I have a table named "MachineHealth". Here is the sample data:

Date MachineId IsBad
2020-01-05 1 1
2020-01-04 1 1
2020-01-03 1 1
2020-01-02 1 0
2020-01-01 1 1
2020-01-05 2 1
2020-01-04 2 1
2020-01-03 2 0
2020-01-02 2 0
2020-01-01 2 1

I want to find continuous 1 count in field IsBad group by MachineId, that means the number of days that a machine is continuously bad for the most recent time.

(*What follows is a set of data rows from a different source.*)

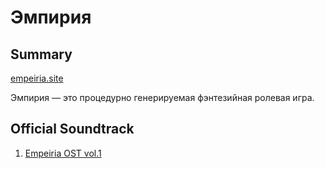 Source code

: # Эмпирия

## Summary

[empeiria.site](https://empeiria.site)

Эмпирия — это процедурно генерируемая фэнтезийная ролевая игра.

## Official Soundtrack

1. [Empeiria OST vol.1](https://github.com/lutov/empeiria_ost_volume_1)


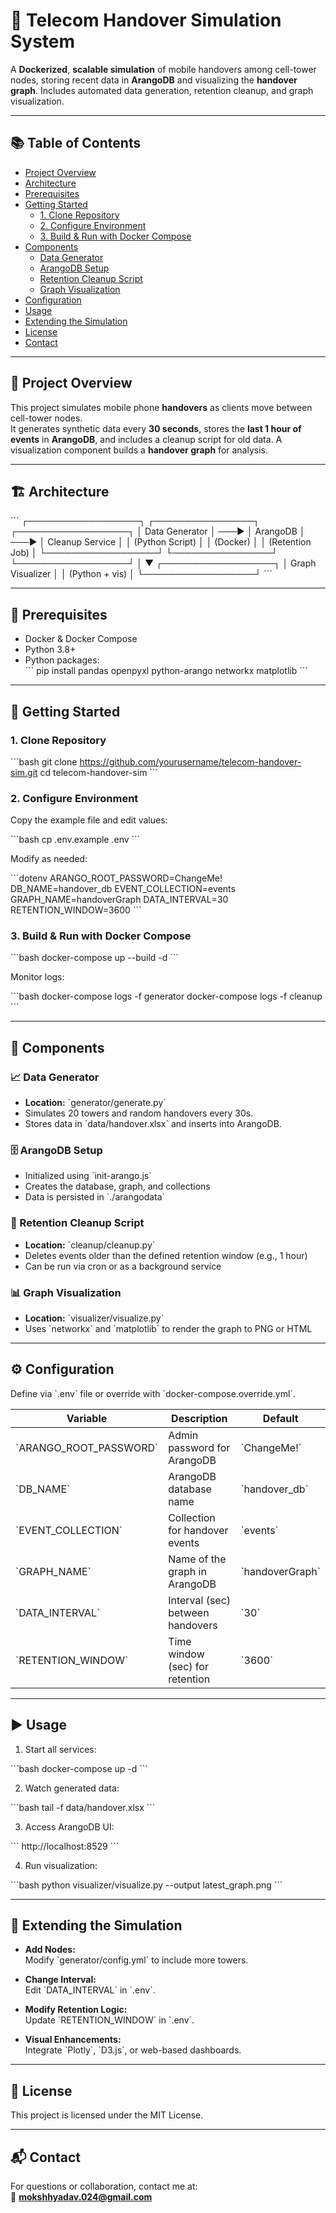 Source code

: # 📶 Telecom Handover Simulation System

A **Dockerized**, **scalable simulation** of mobile handovers among cell-tower nodes, storing recent data in **ArangoDB** and visualizing the **handover graph**. Includes automated data generation, retention cleanup, and graph visualization.

---

## 📚 Table of Contents

- [Project Overview](#project-overview)  
- [Architecture](#architecture)  
- [Prerequisites](#prerequisites)  
- [Getting Started](#getting-started)  
  - [1. Clone Repository](#1-clone-repository)  
  - [2. Configure Environment](#2-configure-environment)  
  - [3. Build & Run with Docker Compose](#3-build--run-with-docker-compose)  
- [Components](#components)  
  - [Data Generator](#data-generator)  
  - [ArangoDB Setup](#arangodb-setup)  
  - [Retention Cleanup Script](#retention-cleanup-script)  
  - [Graph Visualization](#graph-visualization)  
- [Configuration](#configuration)  
- [Usage](#usage)  
- [Extending the Simulation](#extending-the-simulation)  
- [License](#license)  
- [Contact](#contact)

---

## 📌 Project Overview

This project simulates mobile phone **handovers** as clients move between cell-tower nodes.  
It generates synthetic data every **30 seconds**, stores the **last 1 hour of events** in **ArangoDB**, and includes a cleanup script for old data. A visualization component builds a **handover graph** for analysis.

---

## 🏗️ Architecture

\`\`\`
┌──────────────────┐       ┌────────────────┐       ┌──────────────────┐
│ Data Generator   │ ───▶ │   ArangoDB     │ ───▶ │ Cleanup Service  │
│ (Python Script)  │      │   (Docker)     │      │ (Retention Job)  │
└──────────────────┘       └────────────────┘       └──────────────────┘
                                        │
                                        ▼
                               ┌──────────────────┐
                               │ Graph Visualizer │
                               │ (Python + vis)   │
                               └──────────────────┘
\`\`\`

---

## 🧰 Prerequisites

- Docker & Docker Compose  
- Python 3.8+  
- Python packages:  
  \`\`\`
  pip install pandas openpyxl python-arango networkx matplotlib
  \`\`\`

---

## 🚀 Getting Started

### 1. Clone Repository

\`\`\`bash
git clone https://github.com/yourusername/telecom-handover-sim.git
cd telecom-handover-sim
\`\`\`

### 2. Configure Environment

Copy the example file and edit values:

\`\`\`bash
cp .env.example .env
\`\`\`

Modify as needed:

\`\`\`dotenv
ARANGO_ROOT_PASSWORD=ChangeMe!
DB_NAME=handover_db
EVENT_COLLECTION=events
GRAPH_NAME=handoverGraph
DATA_INTERVAL=30
RETENTION_WINDOW=3600
\`\`\`

### 3. Build & Run with Docker Compose

\`\`\`bash
docker-compose up --build -d
\`\`\`

Monitor logs:

\`\`\`bash
docker-compose logs -f generator
docker-compose logs -f cleanup
\`\`\`

---

## 🧩 Components

### 📈 Data Generator

- **Location:** \`generator/generate.py\`  
- Simulates 20 towers and random handovers every 30s.  
- Stores data in \`data/handover.xlsx\` and inserts into ArangoDB.

### 🗄️ ArangoDB Setup

- Initialized using \`init-arango.js\`  
- Creates the database, graph, and collections  
- Data is persisted in \`./arangodata\`

### 🧹 Retention Cleanup Script

- **Location:** \`cleanup/cleanup.py\`  
- Deletes events older than the defined retention window (e.g., 1 hour)  
- Can be run via cron or as a background service

### 📊 Graph Visualization

- **Location:** \`visualizer/visualize.py\`  
- Uses \`networkx\` and \`matplotlib\` to render the graph to PNG or HTML

---

## ⚙️ Configuration

Define via \`.env\` file or override with \`docker-compose.override.yml\`.

| Variable             | Description                          | Default        |
|----------------------|--------------------------------------|----------------|
| \`ARANGO_ROOT_PASSWORD\` | Admin password for ArangoDB        | \`ChangeMe!\`    |
| \`DB_NAME\`              | ArangoDB database name             | \`handover_db\`  |
| \`EVENT_COLLECTION\`     | Collection for handover events     | \`events\`       |
| \`GRAPH_NAME\`           | Name of the graph in ArangoDB      | \`handoverGraph\`|
| \`DATA_INTERVAL\`        | Interval (sec) between handovers   | \`30\`           |
| \`RETENTION_WINDOW\`     | Time window (sec) for retention    | \`3600\`         |

---

## ▶️ Usage

1. Start all services:

\`\`\`bash
docker-compose up -d
\`\`\`

2. Watch generated data:

\`\`\`bash
tail -f data/handover.xlsx
\`\`\`

3. Access ArangoDB UI:

\`\`\`
http://localhost:8529
\`\`\`

4. Run visualization:

\`\`\`bash
python visualizer/visualize.py --output latest_graph.png
\`\`\`

---

## 🔧 Extending the Simulation

- **Add Nodes:**  
  Modify \`generator/config.yml\` to include more towers.

- **Change Interval:**  
  Edit \`DATA_INTERVAL\` in \`.env\`.

- **Modify Retention Logic:**  
  Update \`RETENTION_WINDOW\` in \`.env\`.

- **Visual Enhancements:**  
  Integrate \`Plotly\`, \`D3.js\`, or web-based dashboards.

---

## 📄 License

This project is licensed under the MIT License.

---

## 📬 Contact

For questions or collaboration, contact me at:  
📧 **mokshhyadav.024@gmail.com**
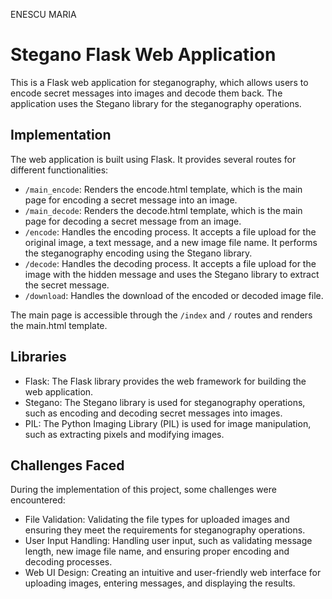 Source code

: ENESCU MARIA

# Stegano Flask Web Application

This is a Flask web application for steganography, which allows users to encode secret messages into images and decode them back. The application uses the Stegano library for the steganography operations.

## Implementation

The web application is built using Flask. It provides several routes for different functionalities:

- `/main_encode`: Renders the encode.html template, which is the main page for encoding a secret message into an image.
- `/main_decode`: Renders the decode.html template, which is the main page for decoding a secret message from an image.
- `/encode`: Handles the encoding process. It accepts a file upload for the original image, a text message, and a new image file name. It performs the steganography encoding using the Stegano library.
- `/decode`: Handles the decoding process. It accepts a file upload for the image with the hidden message and uses the Stegano library to extract the secret message.
- `/download`: Handles the download of the encoded or decoded image file.

The main page is accessible through the `/index` and `/` routes and renders the main.html template.

## Libraries

- Flask: The Flask library provides the web framework for building the web application.
- Stegano: The Stegano library is used for steganography operations, such as encoding and decoding secret messages into images.
- PIL: The Python Imaging Library (PIL) is used for image manipulation, such as extracting pixels and modifying images.

## Challenges Faced

During the implementation of this project, some challenges were encountered:

- File Validation: Validating the file types for uploaded images and ensuring they meet the requirements for steganography operations.
- User Input Handling: Handling user input, such as validating message length, new image file name, and ensuring proper encoding and decoding processes.
- Web UI Design: Creating an intuitive and user-friendly web interface for uploading images, entering messages, and displaying the results.


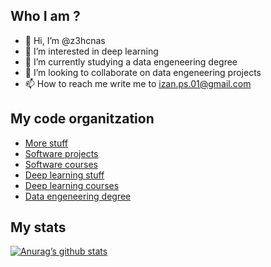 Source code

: <h2>Who I am ?</h2>

- 👋 Hi, I’m @z3hcnas
- 👀 I’m interested in deep learning
- 🌱 I’m currently studying a data engeneering degree
- 💞️ I’m looking to collaborate on data engeneering projects
- 📫 How to reach me write me to izan.ps.01@gmail.com

<h2>My code organitzation</h2>

- <a href="https://github.com/more-stuff" target="_blank" rel="noreferrer">More stuff</a>
- <a href="https://github.com/projects-software" target="_blank" rel="noreferrer">Software projects</a>
- <a href="https://github.com/courses-software" target="_blank" rel="noreferrer">Software courses</a>
- <a href="https://github.com/deep-learning-stuff" target="_blank" rel="noreferrer">Deep learning stuff</a>
- <a href="https://github.com/courses-deeplearning" target="_blank" rel="noreferrer">Deep learning courses</a>
- <a href="https://github.com/data-engeeniring-degree" target="_blank" rel="noreferrer">Data engeneering degree</a>

<h2>My stats</h2>

[![Anurag’s github stats](https://github-readme-stats.vercel.app/api?username=z3hcnas)](https://github.com/z3hcnas)


<!---
z3hcnas/z3hcnas is a ✨ special ✨ repository because its `README.md` (this file) appears on your GitHub profile.
You can click the Preview link to take a look at your changes.
--->
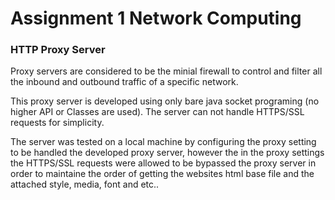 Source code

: <h1>Assignment 1 Network Computing</h1>
<h3>HTTP Proxy Server</h3>

Proxy servers are considered to be the minial firewall to control and filter all the inbound and outbound traffic of a specific network.

This proxy server is developed using only bare java socket programing (no higher API or Classes are used). The server can not handle HTTPS/SSL requests for simplicity.

The server was tested on a local machine by configuring the proxy setting to be handled the developed proxy server, however the in the proxy settings the HTTPS/SSL requests were allowed to be bypassed the proxy server in order to maintaine the order of getting the websites html base file and the attached style, media, font and etc.. 
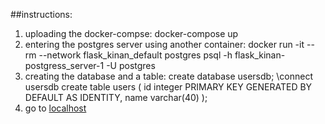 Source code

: ##instructions:
1. uploading the docker-compse:
    docker-compose up
2. entering the postgres server using another container:
    docker run -it --rm --network flask_kinan_default postgres psql -h flask_kinan-postgress_server-1 -U postgres
3.  creating the database and a table:
    create database usersdb;
    \connect usersdb
    create table users (
    id integer PRIMARY KEY GENERATED BY DEFAULT AS IDENTITY, 
    name varchar(40)
    );
4. go to [localhost](http://127.0.0.1:5555/users)
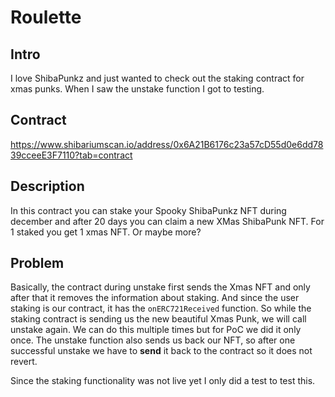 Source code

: # Roulette

## Intro

I love ShibaPunkz and just wanted to check out the staking contract for xmas punks. When I saw the unstake function I got to testing.

## Contract

https://www.shibariumscan.io/address/0x6A21B6176c23a57cD55d0e6dd7839cceeE3F7110?tab=contract

## Description

In this contract you can stake your Spooky ShibaPunkz NFT during december and after 20 days you can claim a new XMas ShibaPunk NFT. For 1 staked you get 1 xmas NFT. Or maybe more?

## Problem

Basically, the contract during unstake first sends the Xmas NFT and only after that it removes the information about staking. And since the user staking is our contract, it has the 
`onERC721Received` function. So while the staking contract is sending us the new beautiful Xmas Punk, we will call unstake again. We can do this multiple times but for PoC we did it only
once. The unstake function also sends us back our NFT, so after one successful unstake we have to **send** it back to the contract so it does not revert. 

Since the staking functionality was not live yet I only did a test to test this.

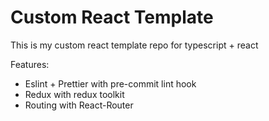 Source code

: # Custom React Template

This is my custom react template repo for typescript + react

Features:

- Eslint + Prettier with pre-commit lint hook
- Redux with redux toolkit
- Routing with React-Router
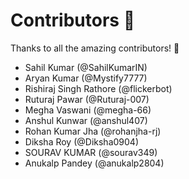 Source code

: # Contributors 💜

Thanks to all the amazing contributors! 🎉

- Sahil Kumar (@SahilKumarIN)
- Aryan Kumar (@Mystify7777)
- Rishiraj Singh Rathore (@flickerbot)
- Ruturaj Pawar (@Ruturaj-007)
- Megha Vaswani (@megha-66)
- Anshul Kunwar (@anshul407)
- Rohan Kumar Jha (@rohanjha-rj)
- Diksha Roy (@Diksha0904)
- SOURAV KUMAR (@sourav349)
- Anukalp Pandey (@anukalp2804)

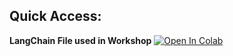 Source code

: ## Quick Access:
**LangChain File used in Workshop**
<a target="_blank" href="https://colab.research.google.com/github/DangerousPotential/pyconsgedusummit2023/blob/main/Workshop/PyCon_SG_Education_Summit_2023_LangChain_with_PDF.ipynb">
  <img src="https://colab.research.google.com/assets/colab-badge.svg" alt="Open In Colab"/>
</a>
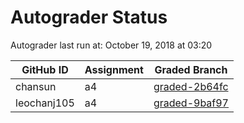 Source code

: # Autograder Status
Autograder last run at: October 19, 2018 at 03:20

| GitHub ID | Assignment | Graded Branch |
|-----------|------------|---------------|
| chansun | a4 | [graded-2b64fc](https://github.com/Fall2018COMP401-001/a4-chansun/tree/graded-2b64fc) | 
| leochanj105 | a4 | [graded-9baf97](https://github.com/Fall2018COMP401-001/a4-leochanj105/tree/graded-9baf97) |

For example, the query on above data should return:

MachineId ContinuousBadDays
1 3
2 2

How to write this sql?

Best Answer

Assuming your duplicate Dates for MachineId = 1 was an accident (as Scott pointed out) something like this should be what you're after:

WITH CTE_GoodDates_Sorted AS
(
    SELECT MachineId, [Date], ROW_NUMBER() OVER (PARTITION BY MachineId ORDER BY [Date] DESC) AS SortId -- Generates a unique ID for each row within each MachineId, then resets on the next MachineId
    FROM MachineHealth
    WHERE IsBad = 0 -- Only want good Dates so we can get the last good Date per MachineId later
)

SELECT MH.MachineId, SUM(MH.IsBad) AS ContinuousBadDays
FROM MachineHealth AS MH
INNER JOIN CTE_GoodDates_Sorted AS GD
    ON MH.MachineId = GD.MachineId
    AND MH.[Date] > GD.[Date] -- Ensures we only get rows that came after the good Date
WHERE GD.SortId = 1 -- Using the auto-generate unique ID (within each MachineId), ensures we only have the latest good Date for each MachineId to compare to in the previous INNER JOIN
GROUP BY MH.MachineId

This uses the ROW_NUMBER() window function to get the latest Date no accidents occurred on per each MachineId in a CTE then uses that CTE to join to filter down the results to only the most recent continuous bad Dates. The final query then does a GROUP BY on MachineId and sums the IsBad field to get the total days (though you probably can even substitute that for a COUNT(1) instead if your IsBad field at most has a value of 1).